U.S. Marine recruits at Marine Corps Recruit Depot San Diego. (U.S. Marine Corps photo by Cpl. Jesula Jeanlouis)

As service branches struggle to meet enlistment goals, the Marine Corps Recruiting Sub-Station in St. Joseph is rising to the challenge.

Covering Northwest Missouri and Kansas, recruiters meet with individuals to find those who best fit the criteria to be a Marine. Sgt. Jacob Smith, a recruiter based in St. Joseph, said he got involved to make sure that other young people are aware of the opportunities the Marines can provide them.

“My personal goal is to provide the same opportunities that I had whenever I was in their shoes when I was 17, 18 years old, trying to figure out what I wanted to do with life, trying to accomplish some goals that I had for myself,” Smith said. “I want to be able to provide those same type of opportunities to these individuals so that they can have the same opportunities that I had.”
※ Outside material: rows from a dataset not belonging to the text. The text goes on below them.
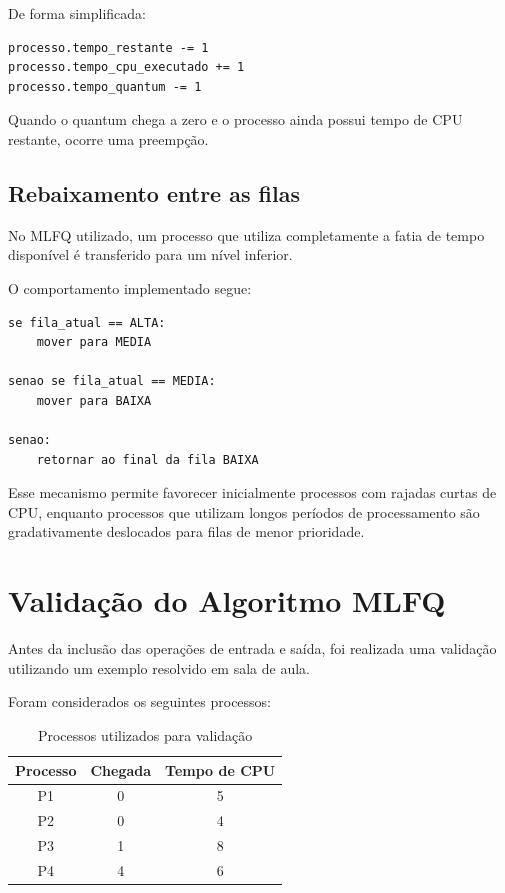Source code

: \documentclass[12pt,a4paper]{article}
\begin{document}
De forma simplificada:

\begin{lstlisting}
processo.tempo_restante -= 1
processo.tempo_cpu_executado += 1
processo.tempo_quantum -= 1
\end{lstlisting}

Quando o quantum chega a zero e o processo ainda possui tempo de CPU
restante, ocorre uma preempção.



\subsection{Rebaixamento entre as filas}

No MLFQ utilizado, um processo que utiliza completamente a fatia de
tempo disponível é transferido para um nível inferior.

O comportamento implementado segue:

\begin{lstlisting}
se fila_atual == ALTA:
    mover para MEDIA

senao se fila_atual == MEDIA:
    mover para BAIXA

senao:
    retornar ao final da fila BAIXA
\end{lstlisting}

Esse mecanismo permite favorecer inicialmente processos com rajadas
curtas de CPU, enquanto processos que utilizam longos períodos de
processamento são gradativamente deslocados para filas de menor
prioridade.



\section{Validação do Algoritmo MLFQ}

Antes da inclusão das operações de entrada e saída, foi realizada uma
validação utilizando um exemplo resolvido em sala de aula.

Foram considerados os seguintes processos:

\begin{table}[H]
    \centering
    \caption{Processos utilizados para validação}
    \begin{tabular}{ccc}
        \toprule
        \textbf{Processo} &
        \textbf{Chegada} &
        \textbf{Tempo de CPU} \\
        \midrule
        P1 & 0 & 5 \\
        P2 & 0 & 4 \\
        P3 & 1 & 8 \\
        P4 & 4 & 6 \\
        \bottomrule
    \end{tabular}
\end{table}
\end{document}

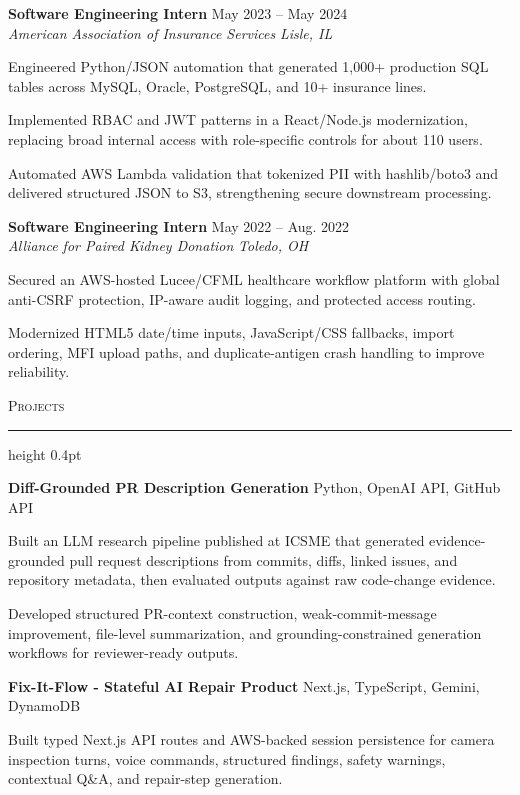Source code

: \documentclass[letterpaper,11pt]{article}
\newcommand{\resumesection}[1]{%
  \par\vspace{2pt}%
  {\large\scshape #1}\par\vspace{2pt}%
  \hrule height 0.4pt\vspace{2pt}%
}
\newcommand{\resumeSubheading}[4]{
  \textbf{#1} \hfill #2\\
  \textit{#3} \hfill \textit{#4}
}
\newcommand{\projectHeading}[2]{
  \textbf{#1} \hfill #2
}
\begin{document}
\resumeSubheading
{Software Engineering Intern}{May 2023 -- May 2024}
{American Association of Insurance Services}{Lisle, IL}
\begin{tightitemize}
  \item Engineered Python/JSON automation that generated 1,000+ production SQL tables across MySQL, Oracle, PostgreSQL, and 10+ insurance lines.
  \item Implemented RBAC and JWT patterns in a React/Node.js modernization, replacing broad internal access with role-specific controls for about 110 users.
  \item Automated AWS Lambda validation that tokenized PII with hashlib/boto3 and delivered structured JSON to S3, strengthening secure downstream processing.
\end{tightitemize}

\resumeSubheading
{Software Engineering Intern}{May 2022 -- Aug. 2022}
{Alliance for Paired Kidney Donation}{Toledo, OH}
\begin{tightitemize}
  \item Secured an AWS-hosted Lucee/CFML healthcare workflow platform with global anti-CSRF protection, IP-aware audit logging, and protected access routing.
  \item Modernized HTML5 date/time inputs, JavaScript/CSS fallbacks, import ordering, MFI upload paths, and duplicate-antigen crash handling to improve reliability.
\end{tightitemize}

\resumesection{Projects}
\projectHeading{Diff-Grounded PR Description Generation}{Python, OpenAI API, GitHub API}
\begin{tightitemize}
  \item Built an LLM research pipeline published at ICSME that generated evidence-grounded pull request descriptions from commits, diffs, linked issues, and repository metadata, then evaluated outputs against raw code-change evidence.
  \item Developed structured PR-context construction, weak-commit-message improvement, file-level summarization, and grounding-constrained generation workflows for reviewer-ready outputs.
\end{tightitemize}

\projectHeading{Fix-It-Flow - Stateful AI Repair Product}{Next.js, TypeScript, Gemini, DynamoDB}
\begin{tightitemize}
  \item Built typed Next.js API routes and AWS-backed session persistence for camera inspection turns, voice commands, structured findings, safety warnings, contextual Q\&A, and repair-step generation.
\end{tightitemize}
\end{document}
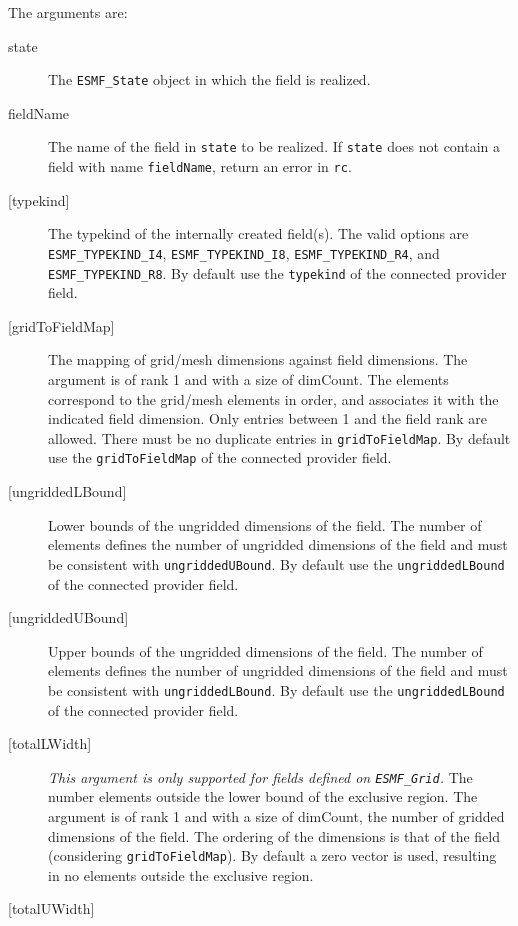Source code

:      The arguments are:
     \begin{description}
     \item[state]
       The {\tt ESMF\_State} object in which the field is realized.
     \item[fieldName]
       The name of the field in {\tt state} to be realized. If {\tt state} does
       not contain a field with name {\tt fieldName}, return an error in 
       {\tt rc}.
     \item[{[typekind]}]
       The typekind of the internally created field(s). The valid options are
       {\tt ESMF\_TYPEKIND\_I4}, {\tt ESMF\_TYPEKIND\_I8},
       {\tt ESMF\_TYPEKIND\_R4}, and {\tt ESMF\_TYPEKIND\_R8}.
       By default use the {\tt typekind} of the connected provider field.
     \item[{[gridToFieldMap]}]
       The mapping of grid/mesh dimensions against field dimensions. The argument
       is of rank 1 and with a size of dimCount. The elements correspond to the
       grid/mesh elements in order, and associates it with the indicated 
       field dimension. Only entries between 1 and the field rank are allowed.
       There must be no duplicate entries in {\tt gridToFieldMap}.
       By default use the {\tt gridToFieldMap} of the connected provider field.
     \item[{[ungriddedLBound]}]
       Lower bounds of the ungridded dimensions of the field. The number of
       elements defines the number of ungridded dimensions of the field and 
       must be consistent with {\tt ungriddedUBound}.
       By default use the {\tt ungriddedLBound} of the connected provider field.
     \item[{[ungriddedUBound]}]
       Upper bounds of the ungridded dimensions of the field. The number of
       elements defines the number of ungridded dimensions of the field and 
       must be consistent with {\tt ungriddedLBound}.
       By default use the {\tt ungriddedLBound} of the connected provider field.
     \item[{[totalLWidth]}]
       {\em This argument is only supported for fields defined on
       {\tt ESMF\_Grid}.}
       The number elements outside the lower bound of the exclusive region.
       The argument is of rank 1 and with a size of dimCount, the number of
       gridded dimensions of the field. The ordering of the dimensions is that
       of the field (considering {\tt gridToFieldMap}).
       By default a zero vector is used, resulting in no elements outside the
       exclusive region.
     \item[{[totalUWidth]}]

\end{description}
Smith, who started in the infantry, said after becoming a sergeant or a noncommissioned officer typically Marines choose a special duty assignment to advance their career, such as recruiting or drill instruction. He said his day-to-day responsibilities have him driving around the region to meet with prospective recruits.

“I kind of screen them out making sure that they’re both mentally and physically qualified to become Marines, and at that point we kind of set up in-person interviews to sit down and go over their goals or ambitions, things that they want to achieve,” Smith said. “We travel to them, they come to our office, we sit down to have an interview about their goals and we discuss those and I tell them what the Marine Corps can do to achieve those things.”

Smith said the problems the Marine Corps runs into most frequently are misinformation and people not knowing all they need to about the program.

“The information that is kind of accurate to people who might be interested in serving in the military might not be readily available to them,” Smith said. “So us getting out there and providing that information to those individuals who are kind of interested, that’s the biggest issue.”

When speaking with potential recruits, Smith tries to put himself in their shoes and share the ways that the Marine Corps can improve their lives.

“One of the benefits by joining the Marine Corps is having the educational opportunities that we do provide them, such as the post-9-11 GI Bill, which is 100% paid tuition for college,” Smith said. “A stable income, a guaranteed paycheck every two weeks, that type of thing. Yes, you do have to spend a little bit of time away from home with training, all of your initial training. But the benefits on the back end of making that initial sacrifice, I always tell people that it’s a small sacrifice for a greater outcome.”